Kiev’in geniş caddesi Kretschyak Bizans biçemli soğan kubbeli Ortodoks kiliseleriyle Stalinist yapıları yan yana barındırmasıyla da ilginç bir ortam sunmuş oluyor ziyaretçilere.

Maidan’ın Krestchyak’la kesiştiği köşedeki postane de bir komünist dönem kalıtı olarak görkemli şekilde varlığını sürdürüyor.

Kiev’de Postane
Krestcyhak Caddesi

Kiev’e girişte Kruşçev dönemi konutlarınca karşılanıyoruz. Tuğla duvarlı bu tip yapıları bundan böyle tüm Ukrayna kentlerinde görür görmez tanıyabileceğiz. Kruşçev küçük denebilecek bu konutların geçici olduğunu ve yaklaşık 20 yıl sonra Sovyetler yeterince güçlendikten sonra yeni dönemde çok daha görkemli konutların yapılacağından söz eder. Sovyetler gönence kavuşana dek geçici konut tipidir ona göre onun döneminde yapılan bu yapılar.

Kruşçev konutları

Kiev’in yeşilini, mavisini ve doğayla iç içeliğini tanımlamak için de Kiev’i 1966’da ziyaret eden ünlü Fransız devlet adamı Charles De Gaulle’ün sözlerini anımsamakta yarar var.

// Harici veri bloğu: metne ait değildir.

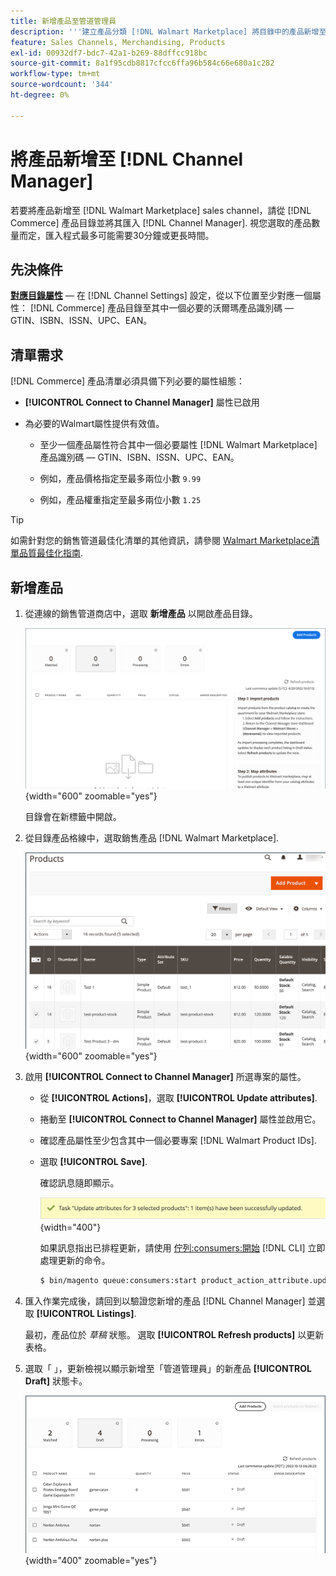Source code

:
 ```yaml
---
title: 新增產品至管道管理員
description: '''建立產品分類 [!DNL Walmart Marketplace] 將目錄中的產品新增至在「管道管理員」中設定的銷售管道進行銷售。'
feature: Sales Channels, Merchandising, Products
exl-id: 00932df7-bdc7-42a1-b269-88dffcc918bc
source-git-commit: 8a1f95cdb8817cfcc6ffa96b584c66e680a1c282
workflow-type: tm+mt
source-wordcount: '344'
ht-degree: 0%

---
```



# 將產品新增至 [!DNL Channel Manager]

若要將產品新增至 [!DNL Walmart Marketplace] sales channel，請從 [!DNL Commerce] 產品目錄並將其匯入 [!DNL Channel Manager].
視您選取的產品數量而定，匯入程式最多可能需要30分鐘或更長時間。

## 先決條件

**[對應目錄屬性](map-catalog-attributes.md)** — 在 [!DNL Channel Settings] 設定，從以下位置至少對應一個屬性： [!DNL Commerce] 產品目錄至其中一個必要的沃爾瑪產品識別碼 — GTIN、ISBN、ISSN、UPC、EAN。

## 清單需求

[!DNL Commerce] 產品清單必須具備下列必要的屬性組態：

- **[!UICONTROL Connect to Channel Manager]** 屬性已啟用

- 為必要的Walmart屬性提供有效值。

   - 至少一個產品屬性符合其中一個必要屬性 [!DNL Walmart Marketplace] 產品識別碼 — GTIN、ISBN、ISSN、UPC、EAN。

   - 例如，產品價格指定至最多兩位小數 `9.99`

   - 例如，產品權重指定至最多兩位小數 `1.25`

>[!TIP]
>
>如需針對您的銷售管道最佳化清單的其他資訊，請參閱 [Walmart Marketplace清單品質最佳化指南](https://marketplace.walmart.com/wp-content/uploads/2020/09/WMP_listing_quality_optimization_guide.pdf).

## 新增產品

1. 從連線的銷售管道商店中，選取 **新增產品** 以開啟產品目錄。

   ![新增產品至銷售管道商店](assets/add-initial-products-to-connected-channel.png){width="600" zoomable="yes"}

   目錄會在新標籤中開啟。

1. 從目錄產品格線中，選取銷售產品 [!DNL Walmart Marketplace].

   ![將產品傳送至銷售管道商店](assets/select-products-from-catalog.png){width="600" zoomable="yes"}

1. 啟用 **[!UICONTROL Connect to Channel Manager]** 所選專案的屬性。

   - 從 **[!UICONTROL Actions]**，選取 **[!UICONTROL Update attributes]**.

   - 捲動至 **[!UICONTROL Connect to Channel Manager]** 屬性並啟用它。

   - 確認產品屬性至少包含其中一個必要專案 [!DNL Walmart Product IDs].

   - 選取 **[!UICONTROL Save]**.

     確認訊息隨即顯示。

     ![從目錄匯入產品至銷售管道確認訊息](assets/product-import-from-catalog-confirmation.png){width="400"}

     如果訊息指出已排程更新，請使用 [佇列:consumers:開始](https://experienceleague.adobe.com/docs/commerce-operations/configuration-guide/cli/start-message-queues.html) [!DNL CLI] 立即處理更新的命令。

     ```bash
     $ bin/magento queue:consumers:start product_action_attribute.update
     ```

1. 匯入作業完成後，請回到以驗證您新增的產品 [!DNL Channel Manager] 並選取 **[!UICONTROL Listings]**.

   最初，產品位於 *草稿* 狀態。 選取 **[!UICONTROL Refresh products]** 以更新表格。

1. 選取「 」，更新檢視以顯示新增至「管道管理員」的新產品 **[!UICONTROL Draft]** 狀態卡。

   ![產品已匯入連線銷售管道](assets/products-in-marketplace-sales-channel.png){width="400" zoomable="yes"}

“Kentlerin içine kondurulmuş yeşillikleri çok gördüm. Ama, yeşillikler içine kondurulmuş bir kenti ilk kez burada görüyorum”

Charles de Gaulle

Kiev, 2014’teki Turuncu Devrim’i izleyen dönemde özellikle Rusya’nın Kırım’ı Ukrayna toprağı olmaktan çıkartması ve ülkenin doğusunda da Rus yanlısı grupların denetimini desteklemesinden sonra “Komünizm’den Arınma” kararının Ukrayna’da uygulanmaya başlamasıyla bu etkinliğin en yoğun şekilde yaşandığı kent olma özelliğine de sahip.

Maidan’daki Turuncu Devrim gösterileri Kiev’deki son Lenin heykelinin de devrilmesi sonucuna da yol açmış. Heykeller kaldırılsa da, orak-çekiçler yerlerinden indirilse de ve hatta hemen her şey Ukrayna bayrağı renklerine boyansa da Komünizm’den arınmak hiç de kolay değil gibi görünüyor. Kiev’deki komünist izler oldukça derin.

Meydan’ın tam adı Maidan Nezalezhnosti (Bağımsızlık Meydanı).Kentin kalbi saptaması yanlış olmaz burası için. Olmazsa olmaz mekân AVM’nin yerin altına saklanmış olması da bir komünist alışkanlık mıdır diye sormadan edemiyor insan.

Altın varaklı Bağımsızlık Anıtı Maidan’ın bir diğer önemli süsü olarak yükselmiş burada.

Ukraynalaşmanın hız kazandığı Rus etkisinin olabildiğince silinmeye çalışıldığı günümüzde “Kiev mi, Kyiv mi” ikilemi de ortaya çıkmış oluyor. Ukraynalaşma gereğince Kyiv daha güçlü bir seçenek elbette.

Kiev’in özerk olma hevesleri tarih boyunca çok çeşitli nedenlerle sonuca erişememiş. Rus imparatorluğunun yükselişte olduğu XVIII ve XIX. yüzyıllarda gönenci artan Kiev Küçük Rusya’nın önde gelen kenti olarak bu rolünü benimsemiş.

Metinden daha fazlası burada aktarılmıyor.